Non a caso, nel suo messaggio per la 58a Giornata Mondiale delle Comunicazioni Sociali, Papa Francesco si pone una serie di domande. Per esempio «come tutelare la professionalità e la dignità dei lavoratori nel campo della comunicazione e della informazione, insieme a quella degli utenti in tutto il mondo? Come garantire l’interoperabilità delle piattaforme? Come far sì che le aziende che sviluppano piattaforme digitali si assumano le proprie responsabilità rispetto a ciò che diffondono e da cui traggono profitto, analogamente a quanto avviene per gli editori dei media tradizionali?».
Ancora più analiticamente Papa Francesco si chiede «come rendere più trasparenti i criteri alla base degli algoritmi di indicizzazione e de-indicizzazione e dei motori di ricerca, capaci di esaltare o cancellare persone e opinioni, storie e culture? Come garantire la trasparenza dei processi informativi?
Come rendere evidente la paternità degli scritti e tracciabili le fonti, impedendo il paravento dell’anonimato? Come rendere manifesto se un’immagine o un video ritraggono un evento o lo simulano?
Come evitare che le fonti si riducano a una sola, a un pensiero unico elaborato algoritmicamente? E come invece promuovere un ambiente adatto a preservare il pluralismo e a rappresentare la complessità della realtà? Come possiamo rendere sostenibile questo strumento potente, costoso ed estremamente energivoro? Come possiamo renderlo accessibile anche ai Paesi in via di sviluppo?».
Una serie di quesiti, questi, che dimostrano quanto avvertita sia la visione del Pontefice sui pericoli a cui è esposto il mondo delle comunicazioni sociali.
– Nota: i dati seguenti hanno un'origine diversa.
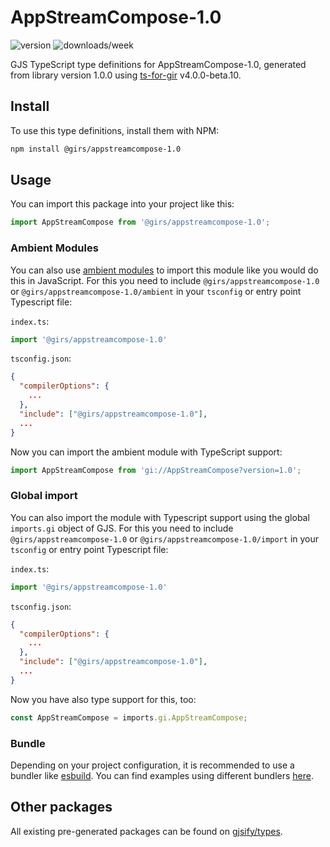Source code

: 
# AppStreamCompose-1.0

![version](https://img.shields.io/npm/v/@girs/appstreamcompose-1.0)
![downloads/week](https://img.shields.io/npm/dw/@girs/appstreamcompose-1.0)


GJS TypeScript type definitions for AppStreamCompose-1.0, generated from library version 1.0.0 using [ts-for-gir](https://github.com/gjsify/ts-for-gir) v4.0.0-beta.10.


## Install

To use this type definitions, install them with NPM:
```bash
npm install @girs/appstreamcompose-1.0
```

## Usage

You can import this package into your project like this:
```ts
import AppStreamCompose from '@girs/appstreamcompose-1.0';
```

### Ambient Modules

You can also use [ambient modules](https://github.com/gjsify/ts-for-gir/tree/main/packages/cli#ambient-modules) to import this module like you would do this in JavaScript.
For this you need to include `@girs/appstreamcompose-1.0` or `@girs/appstreamcompose-1.0/ambient` in your `tsconfig` or entry point Typescript file:

`index.ts`:
```ts
import '@girs/appstreamcompose-1.0'
```

`tsconfig.json`:
```json
{
  "compilerOptions": {
    ...
  },
  "include": ["@girs/appstreamcompose-1.0"],
  ...
}
```

Now you can import the ambient module with TypeScript support: 

```ts
import AppStreamCompose from 'gi://AppStreamCompose?version=1.0';
```

### Global import

You can also import the module with Typescript support using the global `imports.gi` object of GJS.
For this you need to include `@girs/appstreamcompose-1.0` or `@girs/appstreamcompose-1.0/import` in your `tsconfig` or entry point Typescript file:

`index.ts`:
```ts
import '@girs/appstreamcompose-1.0'
```

`tsconfig.json`:
```json
{
  "compilerOptions": {
    ...
  },
  "include": ["@girs/appstreamcompose-1.0"],
  ...
}
```

Now you have also type support for this, too:

```ts
const AppStreamCompose = imports.gi.AppStreamCompose;
```

### Bundle

Depending on your project configuration, it is recommended to use a bundler like [esbuild](https://esbuild.github.io/). You can find examples using different bundlers [here](https://github.com/gjsify/ts-for-gir/tree/main/examples).

## Other packages

All existing pre-generated packages can be found on [gjsify/types](https://github.com/gjsify/types).

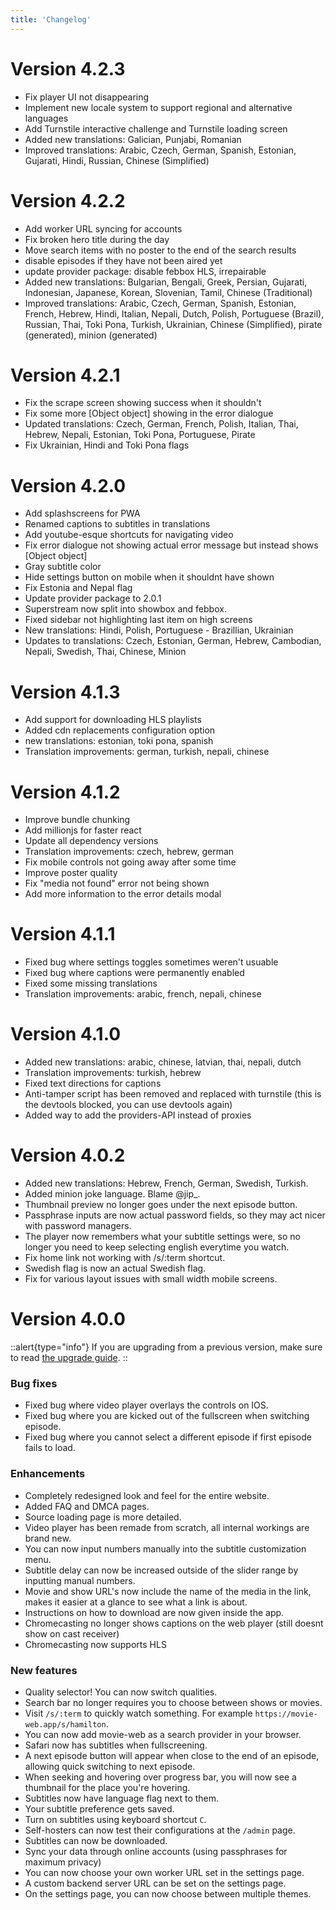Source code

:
 ```yaml
---
title: 'Changelog'
---
```


# Version 4.2.3
  - Fix player UI not disappearing
  - Implement new locale system to support regional and alternative languages
  - Add Turnstile interactive challenge and Turnstile loading screen
  - Added new translations: Galician, Punjabi, Romanian
  - Improved translations: Arabic, Czech, German, Spanish, Estonian, Gujarati, Hindi, Russian, Chinese (Simplified)

# Version 4.2.2
 - Add worker URL syncing for accounts
 - Fix broken hero title during the day
 - Move search items with no poster to the end of the search results
 - disable episodes if they have not been aired yet
 - update provider package: disable febbox HLS, irrepairable
 - Added new translations: Bulgarian, Bengali, Greek, Persian, Gujarati, Indonesian, Japanese, Korean, Slovenian, Tamil, Chinese (Traditional)
 - Improved translations: Arabic, Czech, German, Spanish, Estonian, French, Hebrew, Hindi, Italian, Nepali, Dutch, Polish, Portuguese (Brazil), Russian, Thai, Toki Pona, Turkish, Ukrainian, Chinese (Simplified), pirate (generated), minion (generated)


# Version 4.2.1

- Fix the scrape screen showing success when it shouldn't
- Fix some more [Object object] showing in the error dialogue
- Updated translations: Czech, German, French, Polish, Italian, Thai, Hebrew, Nepali, Estonian, Toki Pona, Portuguese, Pirate
- Fix Ukrainian, Hindi and Toki Pona flags

# Version 4.2.0

- Add splashscreens for PWA
- Renamed captions to subtitles in translations
- Add youtube-esque shortcuts for navigating video
- Fix error dialogue not showing actual error message but instead shows [Object object]
- Gray subtitle color
- Hide settings button on mobile when it shouldnt have shown
- Fix Estonia and Nepal flag
- Update provider package to 2.0.1
- Superstream now split into showbox and febbox.
- Fixed sidebar not highlighting last item on high screens
- New translations: Hindi, Polish, Portuguese - Brazillian, Ukrainian
- Updates to translations: Czech, Estonian, German, Hebrew, Cambodian, Nepali, Swedish, Thai, Chinese, Minion

# Version 4.1.3

- Add support for downloading HLS playlists
- Added cdn replacements configuration option
- new translations: estonian, toki pona, spanish
- Translation improvements: german, turkish, nepali, chinese

# Version 4.1.2

- Improve bundle chunking
- Add millionjs for faster react
- Update all dependency versions
- Translation improvements: czech, hebrew, german
- Fix mobile controls not going away after some time
- Improve poster quality
- Fix "media not found" error not being shown
- Add more information to the error details modal

# Version 4.1.1

- Fixed bug where settings toggles sometimes weren't usuable
- Fixed bug where captions were permanently enabled
- Fixed some missing translations
- Translation improvements: arabic, french, nepali, chinese

# Version 4.1.0

- Added new translations: arabic, chinese, latvian, thai, nepali, dutch
- Translation improvements: turkish, hebrew
- Fixed text directions for captions
- Anti-tamper script has been removed and replaced with turnstile (this is the devtools blocked, you can use devtools again)
- Added way to add the providers-API instead of proxies

# Version 4.0.2

- Added new translations: Hebrew, French, German, Swedish, Turkish.
- Added minion joke language. Blame @jip\_.
- Thumbnail preview no longer goes under the next episode button.
- Passphrase inputs are now actual password fields, so they may act nicer with password managers.
- The player now remembers what your subtitle settings were, so no longer you need to keep selecting english everytime you watch.
- Fix home link not working with /s/:term shortcut.
- Swedish flag is now an actual Swedish flag.
- Fix for various layout issues with small width mobile screens.

# Version 4.0.0

::alert{type="info"}
If you are upgrading from a previous version, make sure to read [the upgrade guide](5.upgrade.md).
::

### Bug fixes

- Fixed bug where video player overlays the controls on IOS.
- Fixed bug where you are kicked out of the fullscreen when switching episode.
- Fixed bug where you cannot select a different episode if first episode fails to load.

### Enhancements

- Completely redesigned look and feel for the entire website.
- Added FAQ and DMCA pages.
- Source loading page is more detailed.
- Video player has been remade from scratch, all internal workings are brand new.
- You can now input numbers manually into the subtitle customization menu.
- Subtitle delay can now be increased outside of the slider range by inputting manual numbers.
- Movie and show URL's now include the name of the media in the link, makes it easier at a glance to see what a link is about.
- Instructions on how to download are now given inside the app.
- Chromecasting no longer shows captions on the web player (still doesnt show on cast receiver)
- Chromecasting now supports HLS

### New features

- Quality selector! You can now switch qualities.
- Search bar no longer requires you to choose between shows or movies.
- Visit `/s/:term` to quickly watch something. For example `https://movie-web.app/s/hamilton`.
- You can now add movie-web as a search provider in your browser.
- Safari now has subtitles when fullscreening.
- A next episode button will appear when close to the end of an episode, allowing quick switching to next episode.
- When seeking and hovering over progress bar, you will now see a thumbnail for the place you're hovering.
- Subtitles now have language flag next to them.
- Your subtitle preference gets saved.
- Turn on subtitles using keyboard shortcut `C`.
- Self-hosters can now test their configurations at the `/admin` page.
- Subtitles can now be downloaded.
- Sync your data through online accounts (using passphrases for maximum privacy)
- You can now choose your own worker URL set in the settings page.
- A custom backend server URL can be set on the settings page.
- On the settings page, you can now choose between multiple themes.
«Non possiamo pretendere questa sapienza dalle macchine», sottolinea, infatti, Papa Francesco. «Benché il termine intelligenza artificiale abbia ormai soppiantato quello più corretto, utilizzato nella letteratura scientifica, machine learning, l’utilizzo stesso della parola “intelligenza” è fuorviante. Le macchine possiedono certamente una capacità smisuratamente maggiore rispetto all’uomo di memorizzare i dati e di correlarli tra loro, ma spetta all’uomo e solo a lui decodificarne il senso.
Non si tratta quindi di esigere dalle macchine che sembrino umane. Si tratta piuttosto di svegliare l’uomo dall’ipnosi in cui cade per il suo delirio di onnipotenza, credendosi soggetto totalmente autonomo e autoreferenziale, separato da ogni legame sociale e dimentico della sua creaturalità».
Parole semplici, ma pesanti come il piombo, su cui riflettere a lungo.